Source texts of formatted documents
════════════════
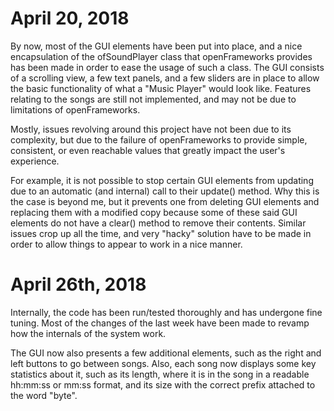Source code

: # April 20, 2018

By now, most of the GUI elements have been put into place, and a nice
encapsulation of the ofSoundPlayer class that openFrameworks provides
has been made in order to ease the usage of such a class. The GUI consists
of a scrolling view, a few text panels, and a few sliders are in place to
allow the basic functionality of what a "Music Player" would look like.
Features relating to the songs are still not implemented, and may not be due
to limitations of openFrameworks.

Mostly, issues revolving around this project have not been due to its
complexity, but due to the failure of openFrameworks to provide
simple, consistent, or even reachable values that greatly impact the
user's experience.

For example, it is not possible to stop certain GUI elements from updating
due to an automatic (and internal) call to their update() method. Why this is the
case is beyond me, but it prevents one from deleting GUI elements and replacing
them with a modified copy because some of these said GUI elements do not have
a clear() method to remove their contents. Similar issues crop up all the time,
and very "hacky" solution have to be made in order to allow things to appear
to work in a nice manner.

# April 26th, 2018

Internally, the code has been run/tested thoroughly and has undergone fine
tuning. Most of the changes of the last week have been made to revamp
how the internals of the system work.

The GUI now also presents a few additional elements, such as the
right and left buttons to go between songs. Also, each song now
displays some key statistics about it, such as its length, where it
is in the song in a readable hh:mm:ss or mm:ss format, and its size
with the correct prefix attached to the word "byte".

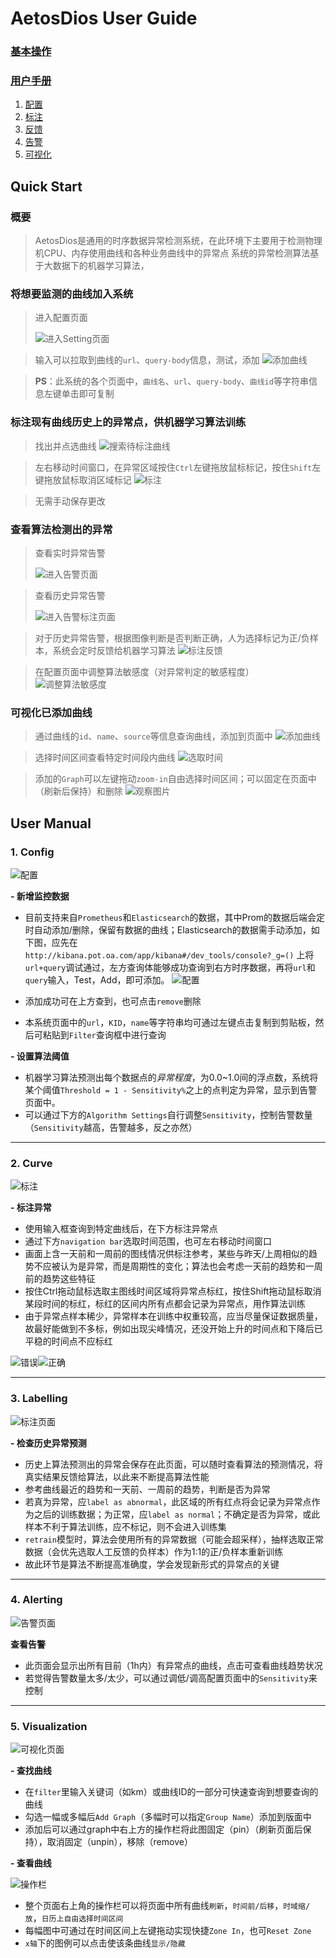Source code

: # AetosDios User  Guide

### [基本操作](#quick-start)
### [用户手册](#user-manual)
1. [配置](#config)
2. [标注](#curve)
3. [反馈](#labelling)
4. [告警](#alerting)
5. [可视化](#visualization)

## Quick Start

### 概要
> AetosDios是通用的时序数据异常检测系统，在此环境下主要用于检测物理机CPU、内存使用曲线和各种业务曲线中的异常点
> 系统的异常检测算法基于大数据下的机器学习算法，

### 将想要监测的曲线加入系统

> 进入配置页面
> 
> ![进入Setting页面](https://github.com/DerrickShine/AIOps-User-Manual/blob/master/pic/entering_setting.png)

> 输入可以拉取到曲线的`url`、`query-body`信息，测试，添加
> ![添加曲线](https://github.com/DerrickShine/AIOps-User-Manual/blob/master/pic/add_curve.png)

> **PS**：此系统的各个页面中，`曲线名`、`url`、`query-body`、`曲线id`等字符串信息左键单击即可复制

### 标注现有曲线历史上的异常点，供机器学习算法训练

> 找出并点选曲线
> ![搜索待标注曲线](https://github.com/DerrickShine/AIOps-User-Manual/blob/master/pic/search_curve_to_label.png)

> 左右移动时间窗口，在异常区域按住`Ctrl`左键拖放鼠标标记，按住`Shift`左键拖放鼠标取消区域标记
> ![标注](https://github.com/DerrickShine/AIOps-User-Manual/blob/master/pic/labelling.png)

> 无需手动保存更改

### 查看算法检测出的异常

> 查看实时异常告警
> 
> ![进入告警页面](https://github.com/DerrickShine/AIOps-User-Manual/blob/master/pic/entering_alert.png)

> 查看历史异常告警
> 
> ![进入告警标注页面](https://github.com/DerrickShine/AIOps-User-Manual/blob/master/pic/entering_label.png)

> 对于历史异常告警，根据图像判断是否判断正确，人为选择标记为正/负样本，系统会定时反馈给机器学习算法
> ![标注反馈](https://github.com/DerrickShine/AIOps-User-Manual/blob/master/pic/labelling_detected.png)

> 在配置页面中调整算法敏感度（对异常判定的敏感程度）
> ![调整算法敏感度](https://github.com/DerrickShine/AIOps-User-Manual/blob/master/pic/tune_sensitivity.png)

### 可视化已添加曲线

> 通过曲线的`id`、`name`、`source`等信息查询曲线，添加到页面中
> ![添加曲线](https://github.com/DerrickShine/AIOps-User-Manual/blob/master/pic/add_graph.png)

> 选择时间区间查看特定时间段内曲线
> ![选取时间](https://github.com/DerrickShine/AIOps-User-Manual/blob/master/pic/range_time.png)

> 添加的`Graph`可以左键拖动`zoom-in`自由选择时间区间；可以固定在页面中（刷新后保持）和删除
> ![观察图片](https://github.com/DerrickShine/AIOps-User-Manual/blob/master/pic/viewing_graph.png)

## User Manual

### 1. Config

![配置](https://github.com/DerrickShine/AIOps-User-Manual/blob/master/pic/configuration.png)

**- 新增监控数据**
- 目前支持来自`Prometheus`和`Elasticsearch`的数据，其中Prom的数据后端会定时自动添加/删除，保留有数据的曲线；Elasticsearch的数据需手动添加，如下图，应先在
`http://kibana.pot.oa.com/app/kibana#/dev_tools/console?_g=()`
上将`url+query`调试通过，左方查询体能够成功查询到右方时序数据，再将`url`和`query`输入，Test，Add，即可添加。
![配置](https://github.com/DerrickShine/AIOps-User-Manual/blob/master/pic/kibana.png)

- 添加成功可在上方查到，也可点击`remove`删除
- 本系统页面中的`url`，`KID`，`name`等字符串均可通过左键点击复制到剪贴板，然后可粘贴到`Filter`查询框中进行查询

**- 设置算法阈值**
- 机器学习算法预测出每个数据点的*异常程度*，为0.0~1.0间的浮点数，系统将某个阈值`Threshold = 1 - Sensitivity%`之上的点判定为异常，显示到告警页面中。
- 可以通过下方的`Algorithm Settings`自行调整`Sensitivity`，控制告警数量（`Sensitivity`越高，告警越多，反之亦然）

---
### 2. Curve

![标注](https://github.com/DerrickShine/AIOps-User-Manual/blob/master/pic/curve.png)

**- 标注异常**
- 使用输入框查询到特定曲线后，在下方标注异常点
- 通过下方`navigation bar`选取时间范围，也可左右移动时间窗口
- 画面上含一天前和一周前的图线情况供标注参考，某些与昨天/上周相似的趋势不应被认为是异常，而是周期性的变化；算法也会考虑一天前的趋势和一周前的趋势这些特征
- 按住Ctrl拖动鼠标选取主图线时间区域将异常点标红，按住Shift拖动鼠标取消某段时间的标红，标红的区间内所有点都会记录为异常点，用作算法训练
- 由于异常点样本稀少，异常样本在训练中权重较高，应当尽量保证数据质量，故最好能做到不多标，例如出现尖峰情况，还没开始上升的时间点和下降后已平稳的时间点不应标红

![错误](https://github.com/DerrickShine/AIOps-User-Manual/blob/master/pic/wrong_label.png)![正确](https://github.com/DerrickShine/AIOps-User-Manual/blob/master/pic/correct_label.png)

---
### 3. Labelling

![标注页面](https://github.com/DerrickShine/AIOps-User-Manual/blob/master/pic/labelling_page.png)

**- 检查历史异常预测**
- 历史上算法预测出的异常会保存在此页面，可以随时查看算法的预测情况，将真实结果反馈给算法，以此来不断提高算法性能
- 参考曲线最近的趋势和一天前、一周前的趋势，判断是否为异常
- 若真为异常，应`label as abnormal`，此区域的所有红点将会记录为异常点作为之后的训练数据；为正常，应`label as normal`；不确定是否为异常，或此样本不利于算法训练，应不标记，则不会进入训练集
- `retrain`模型时，算法会使用所有的异常数据（可能会超采样），抽样选取正常数据（会优先选取人工反馈的负样本）作为1:1的正/负样本重新训练
- 故此环节是算法不断提高准确度，学会发现新形式的异常点的关键

---
### 4. Alerting

![告警页面](https://github.com/DerrickShine/AIOps-User-Manual/blob/master/pic/alert.png)

**查看告警**
- 此页面会显示出所有目前（1h内）有异常点的曲线，点击可查看曲线趋势状况
- 若觉得告警数量太多/太少，可以通过调低/调高配置页面中的`Sensitivity`来控制

---
### 5. Visualization

![可视化页面](https://github.com/DerrickShine/AIOps-User-Manual/blob/master/pic/visualization.png)

**- 查找曲线**
- 在`filter`里输入关键词（如km）或曲线ID的一部分可快速查询到想要查询的曲线
- 勾选一幅或多幅后`Add Graph`（多幅时可以指定`Group Name`）添加到版面中
- 添加后可以通过graph中右上方的操作栏将此图固定（pin）（刷新页面后保持），取消固定（unpin），移除（remove）

**- 查看曲线**

![操作栏](https://github.com/DerrickShine/AIOps-User-Manual/blob/master/pic/op_bar.png)
- 整个页面右上角的操作栏可以将页面中所有曲线`刷新`，`时间前/后移`，`时域缩/放`，`日历上自由选择时间区间`
- 每幅图中可通过在时间区间上左键拖动实现快捷`Zone In`，也可`Reset Zone`
- `x轴`下的图例可以点击使该条曲线`显示/隐藏`



<!--stackedit_data:
eyJoaXN0b3J5IjpbLTE3NTU3NTk4MjksMTYwNjExNjQ0NywxNj
I2OTUwODE0LC03NDQyMTc4Miw3MzMzMDkyNCw3Nzg4ODYzNjAs
LTM1MjE3ODQ4NiwtNTMxODEwMDEzLDEwMDg5NTE1ODUsLTE2OD
YwNzI5OTUsLTUzOTMyODE4MCwtMTAyMjAzNDU3MCwtMjExMzYz
MDUwOSwyMDExOTkyMTU3LC0xMjA4NjA5NjUsMTU3NDgwMTI0Ni
wxMTA5MDczNTE0LC02NjI1NjEzNzIsMjYxMDg3MDg3LC05MDM5
MjUyMjJdfQ==
-->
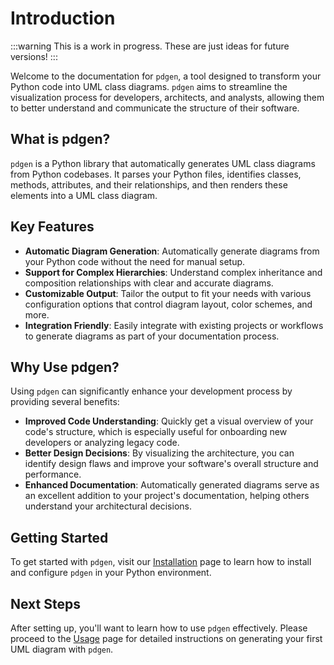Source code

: # Introduction

:::warning
This is a work in progress. These are just ideas for future versions!
:::



Welcome to the documentation for `pdgen`, a tool designed to transform your Python code into UML class diagrams. `pdgen` aims to streamline the visualization process for developers, architects, and analysts, allowing them to better understand and communicate the structure of their software.

## What is pdgen?

`pdgen` is a Python library that automatically generates UML class diagrams from Python codebases. It parses your Python files, identifies classes, methods, attributes, and their relationships, and then renders these elements into a UML class diagram.

## Key Features

- **Automatic Diagram Generation**: Automatically generate diagrams from your Python code without the need for manual setup.
- **Support for Complex Hierarchies**: Understand complex inheritance and composition relationships with clear and accurate diagrams.
- **Customizable Output**: Tailor the output to fit your needs with various configuration options that control diagram layout, color schemes, and more.
- **Integration Friendly**: Easily integrate with existing projects or workflows to generate diagrams as part of your documentation process.

## Why Use pdgen?

Using `pdgen` can significantly enhance your development process by providing several benefits:

- **Improved Code Understanding**: Quickly get a visual overview of your code's structure, which is especially useful for onboarding new developers or analyzing legacy code.
- **Better Design Decisions**: By visualizing the architecture, you can identify design flaws and improve your software's overall structure and performance.
- **Enhanced Documentation**: Automatically generated diagrams serve as an excellent addition to your project's documentation, helping others understand your architectural decisions.

## Getting Started

To get started with `pdgen`, visit our [Installation](/guide/installation) page to learn how to install and configure `pdgen` in your Python environment.

## Next Steps

After setting up, you'll want to learn how to use `pdgen` effectively. Please proceed to the [Usage](/guide/usage) page for detailed instructions on generating your first UML diagram with `pdgen`.
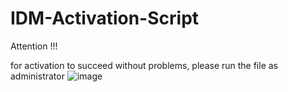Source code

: # IDM-Activation-Script
Attention !!!

for activation to succeed without problems, please run the file as administrator
![image](https://github.com/antonious-55/IDM-Activation-Script/assets/71002429/b2b78d67-5ba0-4b9e-a6ae-f2fd8edd5b0b)
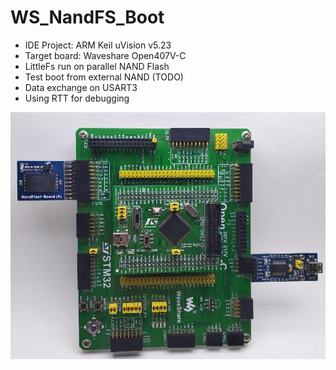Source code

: # WS_NandFS_Boot
 * IDE Project: ARM Keil uVision v5.23
 * Target board: Waveshare Open407V-C
 * LittleFs run on parallel NAND Flash
 * Test boot from external NAND (TODO)
 * Data exchange on USART3
 * Using RTT for debugging

![alt text](https://github.com/Mcublog/WS_NandFS_boot/blob/master/img/photo_2019-05-02_22-23-25.jpg)
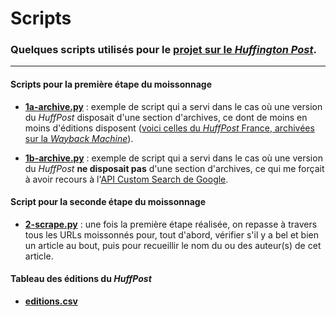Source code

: # Scripts

### Quelques scripts utilisés pour le [projet sur le *Huffington Post*](../README.md).
<hr>

#### Scripts pour la première étape du moissonnage

* [**1a-archive.py**](1a-archive.py)&nbsp;: exemple de script qui a servi dans le cas où une version du *HuffPost* disposait d'une section d'archives, ce dont de moins en moins d'éditions disposent ([voici celles du *HuffPost* France, archivées sur la *Wayback Machine*](https://web.archive.org/web/20160806214824/http://www.huffingtonpost.fr/archive/2015-12)).

*  [**1b-archive.py**](1b-archive.py)&nbsp;: exemple de script qui a servi dans le cas où une version du *HuffPost* **ne disposait pas** d'une section d'archives, ce qui me forçait à avoir recours à l'[API Custom Search de Google](https://developers.google.com/custom-search/json-api/v1/overview).

#### Script pour la seconde étape du moissonnage

* [**2-scrape.py**](2-scrape.py)&nbsp;: une fois la première étape réalisée, on repasse à travers tous les URLs moissonnés pour, tout d'abord, vérifier s'il y a bel et bien un article au bout, puis pour recueillir le nom du ou des auteur(s) de cet article.

#### Tableau des éditions du *HuffPost*

* [**editions.csv**](editions.csv)
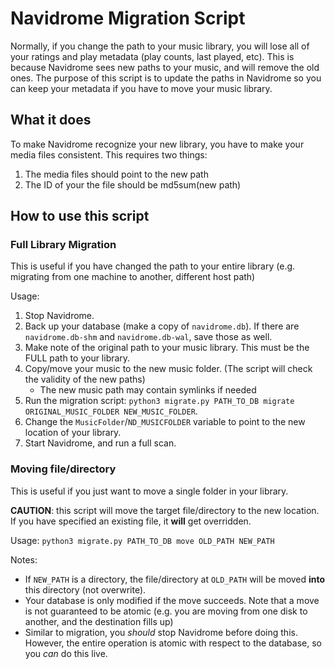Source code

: # Navidrome Migration Script

Normally, if you change the path to your music library, you will lose all of your ratings and play metadata (play counts, last played, etc).
This is because Navidrome sees new paths to your music, and will remove the old ones.
The purpose of this script is to update the paths in Navidrome so you can keep your metadata if you have to move your music library.

## What it does

To make Navidrome recognize your new library, you have to make your media files consistent.
This requires two things:

1. The media files should point to the new path
2. The ID of your the file should be md5sum(new path)

## How to use this script

### Full Library Migration

This is useful if you have changed the path to your entire library (e.g. migrating from one machine to another, different host path)

Usage:

1. Stop Navidrome.
2. Back up your database (make a copy of `navidrome.db`). If there are `navidrome.db-shm` and `navidrome.db-wal`, save those as well.
3. Make note of the original path to your music library. This must be the FULL path to your library.
4. Copy/move your music to the new music folder. (The script will check the validity of the new paths)
   - The new music path may contain symlinks if needed
5. Run the migration script: `python3 migrate.py PATH_TO_DB migrate ORIGINAL_MUSIC_FOLDER NEW_MUSIC_FOLDER`.
6. Change the `MusicFolder`/`ND_MUSICFOLDER` variable to point to the new location of your library.
7. Start Navidrome, and run a full scan.

### Moving file/directory

This is useful if you just want to move a single folder in your library.

**CAUTION**: this script will move the target file/directory to the new location.
If you have specified an existing file, it **will** get overridden.

Usage:
`python3 migrate.py PATH_TO_DB move OLD_PATH NEW_PATH`

Notes:

- If `NEW_PATH` is a directory, the file/directory at `OLD_PATH` will be moved **into** this directory (not overwrite).
- Your database is only modified if the move succeeds.
  Note that a move is not guaranteed to be atomic (e.g. you are moving from one disk to another, and the destination fills up)
- Similar to migration, you _should_ stop Navidrome before doing this.
  However, the entire operation is atomic with respect to the database, so you _can_ do this live.
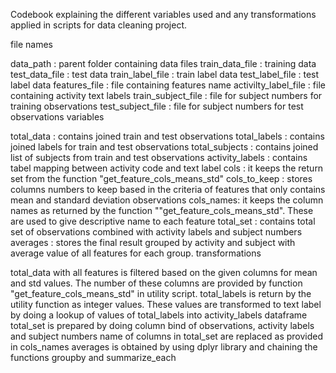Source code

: Codebook explaining the different variables used and any transformations applied in scripts for data cleaning project.


file names

data_path : parent folder containing data files
train_data_file : training data
test_data_file : test data
train_label_file : train label data
test_label_file : test label data
features_file : file containing features name
activilty_label_file : file containing activity text labels
train_subject_file : file for subject numbers for training observations
test_subject_file : file for subject numbers for test observations
variables

total_data : contains joined train and test observations
total_labels : contains joined labels for train and test observations
total_subjects : contains joined list of subjects from train and test observations
activity_labels : contains tabel mapping between activity code and text label
cols : it keeps the return set from the function "get_feature_cols_means_std"
cols_to_keep : stores columns numbers to keep based in the criteria of features that only contains mean and standard deviation observations
cols_names: it keeps the column names as returned by the function ""get_feature_cols_means_std". These are used to give descriptive name to each feature
total_set : contains total set of observations combined with activity labels and subject numbers
averages : stores the final result grouped by activity and subject with average value of all features for each group.
transformations

total_data with all features is filtered based on the given columns for mean and std values. The number of these columns are provided by function "get_feature_cols_means_std" in utility script.
total_labels is return by the utility function as integer values. These values are transformed to text label by doing a lookup of values of total_labels into activity_labels dataframe
total_set is prepared by doing column bind of observations, activity labels and subject numbers
name of columns in total_set are replaced as provided in cols_names
averages is obtained by using dplyr library and chaining the functions groupby and summarize_each
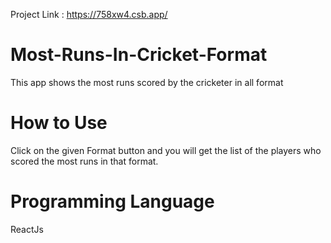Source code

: Project Link : https://758xw4.csb.app/

# Most-Runs-In-Cricket-Format
This app shows the most runs scored by the cricketer in all format

# How to Use
Click on the given Format button and you will get the list of the players who scored the most runs in that format.

# Programming Language
ReactJs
════════════════
### Brief
The answer must be an exact copy of the lines above, from the start of the records through the line with "them with a", and of nothing else; no pictures belong in it.

### Exercise response
Source code

: # April 20, 2018

By now, most of the GUI elements have been put into place, and a nice
encapsulation of the ofSoundPlayer class that openFrameworks provides
has been made in order to ease the usage of such a class. The GUI consists
of a scrolling view, a few text panels, and a few sliders are in place to
allow the basic functionality of what a "Music Player" would look like.
Features relating to the songs are still not implemented, and may not be due
to limitations of openFrameworks.

Mostly, issues revolving around this project have not been due to its
complexity, but due to the failure of openFrameworks to provide
simple, consistent, or even reachable values that greatly impact the
user's experience.

For example, it is not possible to stop certain GUI elements from updating
due to an automatic (and internal) call to their update() method. Why this is the
case is beyond me, but it prevents one from deleting GUI elements and replacing
them with a modified copy because some of these said GUI elements do not have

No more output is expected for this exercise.